### Work to complete
What lines below contain the word "article"? Please pull each one out.

--

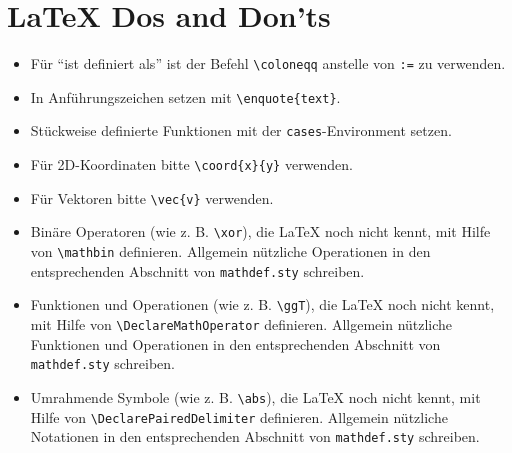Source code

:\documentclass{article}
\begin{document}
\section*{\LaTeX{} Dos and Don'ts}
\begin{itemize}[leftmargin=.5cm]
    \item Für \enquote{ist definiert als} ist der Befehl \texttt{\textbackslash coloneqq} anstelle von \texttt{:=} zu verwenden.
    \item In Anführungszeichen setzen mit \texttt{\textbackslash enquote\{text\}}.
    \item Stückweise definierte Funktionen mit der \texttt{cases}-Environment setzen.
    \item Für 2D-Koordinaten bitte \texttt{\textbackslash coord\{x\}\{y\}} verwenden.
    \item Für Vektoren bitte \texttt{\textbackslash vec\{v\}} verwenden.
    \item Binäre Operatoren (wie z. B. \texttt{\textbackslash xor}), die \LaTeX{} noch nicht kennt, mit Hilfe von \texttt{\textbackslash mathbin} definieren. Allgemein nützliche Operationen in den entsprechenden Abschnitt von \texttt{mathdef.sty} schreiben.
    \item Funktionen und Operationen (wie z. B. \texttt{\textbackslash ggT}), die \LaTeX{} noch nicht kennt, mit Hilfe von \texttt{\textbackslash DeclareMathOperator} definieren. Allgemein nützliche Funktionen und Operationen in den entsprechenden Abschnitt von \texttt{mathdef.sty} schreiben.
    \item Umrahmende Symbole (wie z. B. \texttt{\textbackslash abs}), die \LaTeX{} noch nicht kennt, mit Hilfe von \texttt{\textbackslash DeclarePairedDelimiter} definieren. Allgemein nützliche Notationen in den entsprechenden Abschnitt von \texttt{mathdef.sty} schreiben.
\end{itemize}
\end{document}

--

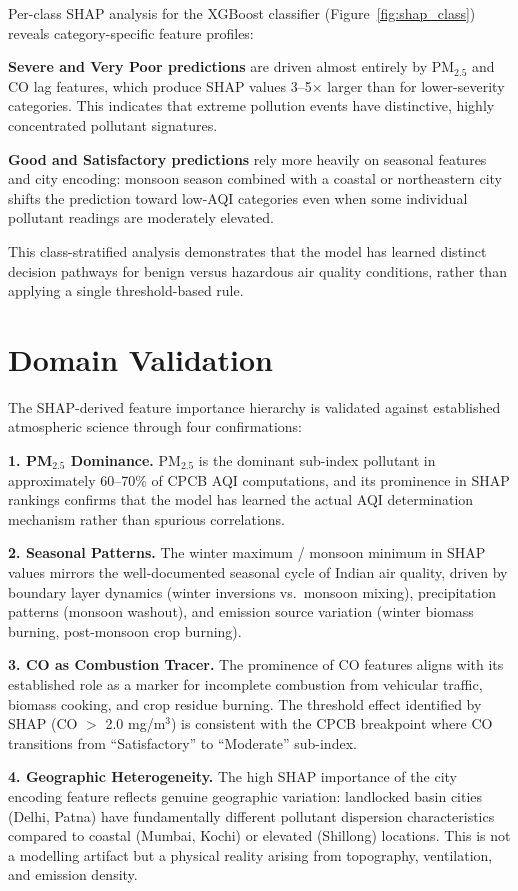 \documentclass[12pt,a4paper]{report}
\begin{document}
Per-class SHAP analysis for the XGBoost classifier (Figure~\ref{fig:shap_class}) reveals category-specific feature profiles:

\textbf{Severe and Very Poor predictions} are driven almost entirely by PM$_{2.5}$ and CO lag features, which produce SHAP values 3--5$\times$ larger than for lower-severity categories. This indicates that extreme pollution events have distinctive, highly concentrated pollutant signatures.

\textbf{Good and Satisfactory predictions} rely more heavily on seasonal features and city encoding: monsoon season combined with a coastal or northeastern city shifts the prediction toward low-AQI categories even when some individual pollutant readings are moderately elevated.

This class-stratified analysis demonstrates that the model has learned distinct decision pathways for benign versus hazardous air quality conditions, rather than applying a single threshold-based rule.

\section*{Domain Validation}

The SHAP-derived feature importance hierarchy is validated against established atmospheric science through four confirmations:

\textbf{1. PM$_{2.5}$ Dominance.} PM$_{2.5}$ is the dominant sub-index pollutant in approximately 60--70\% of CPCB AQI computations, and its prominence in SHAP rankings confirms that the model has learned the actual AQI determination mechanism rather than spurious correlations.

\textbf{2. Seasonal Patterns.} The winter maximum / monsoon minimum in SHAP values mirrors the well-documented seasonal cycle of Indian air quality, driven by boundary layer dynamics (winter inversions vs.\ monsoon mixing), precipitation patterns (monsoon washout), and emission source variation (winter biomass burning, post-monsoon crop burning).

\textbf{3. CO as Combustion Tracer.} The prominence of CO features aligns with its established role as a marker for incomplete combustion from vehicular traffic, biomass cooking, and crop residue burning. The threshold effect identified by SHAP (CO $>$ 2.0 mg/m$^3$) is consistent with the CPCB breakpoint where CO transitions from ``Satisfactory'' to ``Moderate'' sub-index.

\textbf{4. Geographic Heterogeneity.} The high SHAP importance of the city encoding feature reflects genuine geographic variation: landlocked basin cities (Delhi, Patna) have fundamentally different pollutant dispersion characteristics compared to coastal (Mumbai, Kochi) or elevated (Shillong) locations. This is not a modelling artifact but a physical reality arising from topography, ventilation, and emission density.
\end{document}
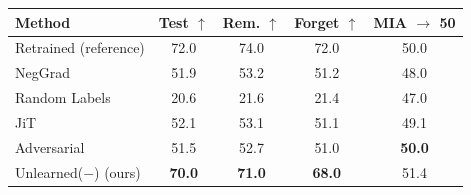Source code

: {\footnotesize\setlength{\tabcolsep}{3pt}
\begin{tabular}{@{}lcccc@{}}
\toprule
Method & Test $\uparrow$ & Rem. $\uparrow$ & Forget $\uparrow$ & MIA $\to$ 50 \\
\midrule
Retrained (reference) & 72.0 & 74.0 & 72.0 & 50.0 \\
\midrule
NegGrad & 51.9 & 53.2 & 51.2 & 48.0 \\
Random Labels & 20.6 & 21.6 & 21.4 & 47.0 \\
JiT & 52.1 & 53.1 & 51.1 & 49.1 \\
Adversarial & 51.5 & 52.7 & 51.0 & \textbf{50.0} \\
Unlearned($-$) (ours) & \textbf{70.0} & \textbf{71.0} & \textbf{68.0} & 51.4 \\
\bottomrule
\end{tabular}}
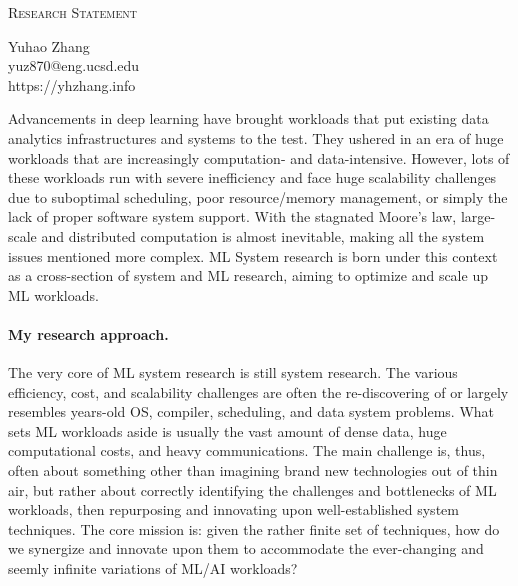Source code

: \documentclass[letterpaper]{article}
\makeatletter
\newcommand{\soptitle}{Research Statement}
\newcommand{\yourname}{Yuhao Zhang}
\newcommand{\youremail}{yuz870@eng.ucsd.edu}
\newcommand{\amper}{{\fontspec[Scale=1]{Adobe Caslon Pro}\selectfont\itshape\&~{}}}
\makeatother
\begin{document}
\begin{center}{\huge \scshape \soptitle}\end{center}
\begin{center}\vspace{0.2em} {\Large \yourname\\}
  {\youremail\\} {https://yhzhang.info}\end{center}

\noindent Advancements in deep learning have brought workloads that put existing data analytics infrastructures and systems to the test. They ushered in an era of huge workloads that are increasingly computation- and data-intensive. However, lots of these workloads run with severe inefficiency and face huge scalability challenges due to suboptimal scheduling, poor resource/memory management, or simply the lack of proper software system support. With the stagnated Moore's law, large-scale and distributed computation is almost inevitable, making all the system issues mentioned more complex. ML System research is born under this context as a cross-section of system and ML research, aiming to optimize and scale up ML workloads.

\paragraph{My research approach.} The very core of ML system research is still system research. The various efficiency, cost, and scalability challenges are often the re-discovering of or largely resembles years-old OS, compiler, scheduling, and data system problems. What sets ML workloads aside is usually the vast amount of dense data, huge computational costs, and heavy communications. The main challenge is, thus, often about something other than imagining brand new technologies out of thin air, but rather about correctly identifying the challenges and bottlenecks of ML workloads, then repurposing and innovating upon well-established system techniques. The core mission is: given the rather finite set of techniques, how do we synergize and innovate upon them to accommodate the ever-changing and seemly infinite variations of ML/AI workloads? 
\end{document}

--

### Problem solution
:\documentclass{article}
: \documentclass[letterpaper]{article}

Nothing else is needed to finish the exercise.